In the entries that follow, the lines from the one with "event recognition in" through the one with "as seen in the" are the ones to write out, exactly and with both ends included. Nothing else should appear.

## Record excerpts
══════
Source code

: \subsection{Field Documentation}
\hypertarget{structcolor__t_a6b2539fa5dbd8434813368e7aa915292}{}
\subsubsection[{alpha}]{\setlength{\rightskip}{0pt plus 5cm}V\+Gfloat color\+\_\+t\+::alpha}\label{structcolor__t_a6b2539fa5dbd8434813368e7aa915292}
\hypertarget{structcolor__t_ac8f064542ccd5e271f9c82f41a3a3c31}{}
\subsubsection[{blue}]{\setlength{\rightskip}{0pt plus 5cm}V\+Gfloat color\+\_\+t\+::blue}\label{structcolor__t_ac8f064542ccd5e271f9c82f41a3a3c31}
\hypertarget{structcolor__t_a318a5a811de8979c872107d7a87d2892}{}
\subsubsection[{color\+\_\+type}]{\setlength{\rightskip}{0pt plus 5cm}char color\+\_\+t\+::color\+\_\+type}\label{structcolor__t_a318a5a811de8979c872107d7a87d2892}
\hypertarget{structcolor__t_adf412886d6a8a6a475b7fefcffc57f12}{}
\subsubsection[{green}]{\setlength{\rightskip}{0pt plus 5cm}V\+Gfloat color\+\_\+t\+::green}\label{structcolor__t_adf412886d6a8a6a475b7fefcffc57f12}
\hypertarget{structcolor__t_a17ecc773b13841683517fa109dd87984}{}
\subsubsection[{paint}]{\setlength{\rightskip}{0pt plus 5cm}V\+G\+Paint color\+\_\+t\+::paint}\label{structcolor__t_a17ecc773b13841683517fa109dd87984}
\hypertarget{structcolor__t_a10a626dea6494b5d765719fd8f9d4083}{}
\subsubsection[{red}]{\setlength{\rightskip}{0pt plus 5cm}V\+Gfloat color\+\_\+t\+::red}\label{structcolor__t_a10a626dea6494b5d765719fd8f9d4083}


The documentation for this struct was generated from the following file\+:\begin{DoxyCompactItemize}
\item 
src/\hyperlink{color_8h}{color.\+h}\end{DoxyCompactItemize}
══════
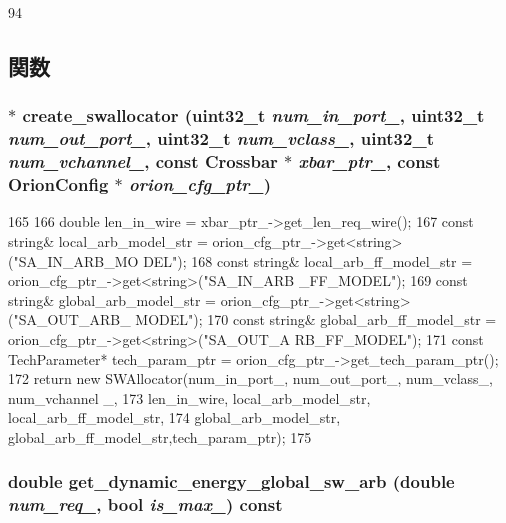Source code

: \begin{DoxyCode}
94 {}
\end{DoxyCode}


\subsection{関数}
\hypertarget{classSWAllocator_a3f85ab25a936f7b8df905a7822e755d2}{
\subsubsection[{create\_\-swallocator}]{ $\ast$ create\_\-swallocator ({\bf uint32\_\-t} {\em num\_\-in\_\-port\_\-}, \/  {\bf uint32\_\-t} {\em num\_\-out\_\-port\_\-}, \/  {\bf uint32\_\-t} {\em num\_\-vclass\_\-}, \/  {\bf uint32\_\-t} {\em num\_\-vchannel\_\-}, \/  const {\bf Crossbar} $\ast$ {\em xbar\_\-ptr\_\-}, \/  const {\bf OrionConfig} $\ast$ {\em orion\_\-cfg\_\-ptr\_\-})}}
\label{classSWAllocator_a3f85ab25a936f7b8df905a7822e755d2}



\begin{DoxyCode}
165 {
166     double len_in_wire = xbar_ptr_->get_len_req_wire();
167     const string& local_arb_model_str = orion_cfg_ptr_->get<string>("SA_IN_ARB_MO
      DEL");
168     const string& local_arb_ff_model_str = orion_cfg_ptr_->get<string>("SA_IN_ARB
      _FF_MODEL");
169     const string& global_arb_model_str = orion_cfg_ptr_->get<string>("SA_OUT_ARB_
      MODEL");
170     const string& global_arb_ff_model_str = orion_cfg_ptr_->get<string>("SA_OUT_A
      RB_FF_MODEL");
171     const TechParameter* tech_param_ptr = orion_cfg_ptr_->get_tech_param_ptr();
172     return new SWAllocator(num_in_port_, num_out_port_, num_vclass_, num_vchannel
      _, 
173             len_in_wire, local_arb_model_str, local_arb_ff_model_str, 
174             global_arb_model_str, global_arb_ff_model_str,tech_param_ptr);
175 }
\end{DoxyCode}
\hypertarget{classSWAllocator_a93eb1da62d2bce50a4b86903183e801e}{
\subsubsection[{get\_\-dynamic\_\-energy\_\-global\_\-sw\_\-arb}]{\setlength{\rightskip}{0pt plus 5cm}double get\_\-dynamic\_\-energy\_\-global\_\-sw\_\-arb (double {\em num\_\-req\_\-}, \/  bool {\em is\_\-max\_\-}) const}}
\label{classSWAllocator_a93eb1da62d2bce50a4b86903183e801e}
══════
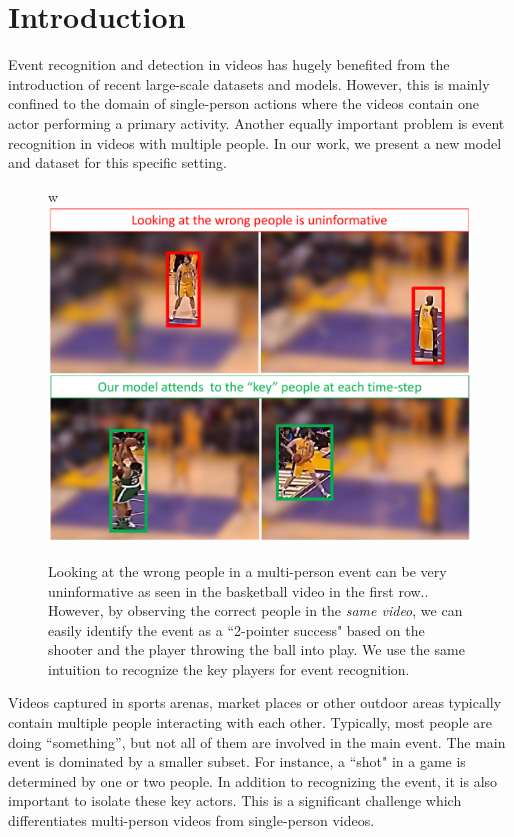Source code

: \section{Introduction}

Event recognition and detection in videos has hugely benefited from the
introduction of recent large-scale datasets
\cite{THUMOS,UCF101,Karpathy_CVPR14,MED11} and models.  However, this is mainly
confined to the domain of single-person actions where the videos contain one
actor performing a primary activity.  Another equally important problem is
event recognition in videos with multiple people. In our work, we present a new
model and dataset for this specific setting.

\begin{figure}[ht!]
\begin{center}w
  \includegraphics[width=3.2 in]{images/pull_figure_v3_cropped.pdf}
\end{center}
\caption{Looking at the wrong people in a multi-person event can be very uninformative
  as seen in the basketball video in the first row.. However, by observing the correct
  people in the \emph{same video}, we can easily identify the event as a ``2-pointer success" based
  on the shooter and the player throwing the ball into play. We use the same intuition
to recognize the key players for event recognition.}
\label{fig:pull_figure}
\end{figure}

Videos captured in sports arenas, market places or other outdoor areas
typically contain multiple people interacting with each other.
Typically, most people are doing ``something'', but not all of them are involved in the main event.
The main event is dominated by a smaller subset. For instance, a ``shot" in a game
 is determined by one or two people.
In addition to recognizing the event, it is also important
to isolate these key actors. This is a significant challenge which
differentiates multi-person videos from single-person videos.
══════
## Exercise output
event recognition in videos with multiple people. In our work, we present a new
model and dataset for this specific setting.

\begin{figure}[ht!]
\begin{center}w
  \includegraphics[width=3.2 in]{images/pull_figure_v3_cropped.pdf}
\end{center}
\caption{Looking at the wrong people in a multi-person event can be very uninformative
  as seen in the basketball video in the first row.. However, by observing the correct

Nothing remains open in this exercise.